Stored entries:

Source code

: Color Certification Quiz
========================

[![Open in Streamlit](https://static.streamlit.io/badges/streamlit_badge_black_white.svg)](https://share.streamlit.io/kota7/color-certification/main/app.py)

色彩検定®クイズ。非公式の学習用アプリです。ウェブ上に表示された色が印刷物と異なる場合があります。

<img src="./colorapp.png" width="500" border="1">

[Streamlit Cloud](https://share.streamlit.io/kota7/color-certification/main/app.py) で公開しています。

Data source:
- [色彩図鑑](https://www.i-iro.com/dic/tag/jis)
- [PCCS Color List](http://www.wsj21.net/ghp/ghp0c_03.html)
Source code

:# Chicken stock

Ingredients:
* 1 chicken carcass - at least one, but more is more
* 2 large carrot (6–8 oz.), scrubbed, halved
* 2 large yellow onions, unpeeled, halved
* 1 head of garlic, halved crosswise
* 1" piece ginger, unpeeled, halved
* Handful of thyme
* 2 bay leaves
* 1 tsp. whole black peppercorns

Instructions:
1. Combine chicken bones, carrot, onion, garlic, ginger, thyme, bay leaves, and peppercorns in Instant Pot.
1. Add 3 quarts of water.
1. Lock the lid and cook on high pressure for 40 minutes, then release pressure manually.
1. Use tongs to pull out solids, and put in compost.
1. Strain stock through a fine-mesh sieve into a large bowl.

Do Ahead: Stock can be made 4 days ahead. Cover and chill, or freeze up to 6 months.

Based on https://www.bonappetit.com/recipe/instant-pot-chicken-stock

§ TASK DIRECTIONS
Please print exactly the lines of the entries above, beginning with the line that contains "whole black peppercorns" and ending with the last line.

§ EXERCISE RESPONSE
* 1 tsp. whole black peppercorns

Instructions:
1. Combine chicken bones, carrot, onion, garlic, ginger, thyme, bay leaves, and peppercorns in Instant Pot.
1. Add 3 quarts of water.
1. Lock the lid and cook on high pressure for 40 minutes, then release pressure manually.
1. Use tongs to pull out solids, and put in compost.
1. Strain stock through a fine-mesh sieve into a large bowl.

Do Ahead: Stock can be made 4 days ahead. Cover and chill, or freeze up to 6 months.

Based on https://www.bonappetit.com/recipe/instant-pot-chicken-stock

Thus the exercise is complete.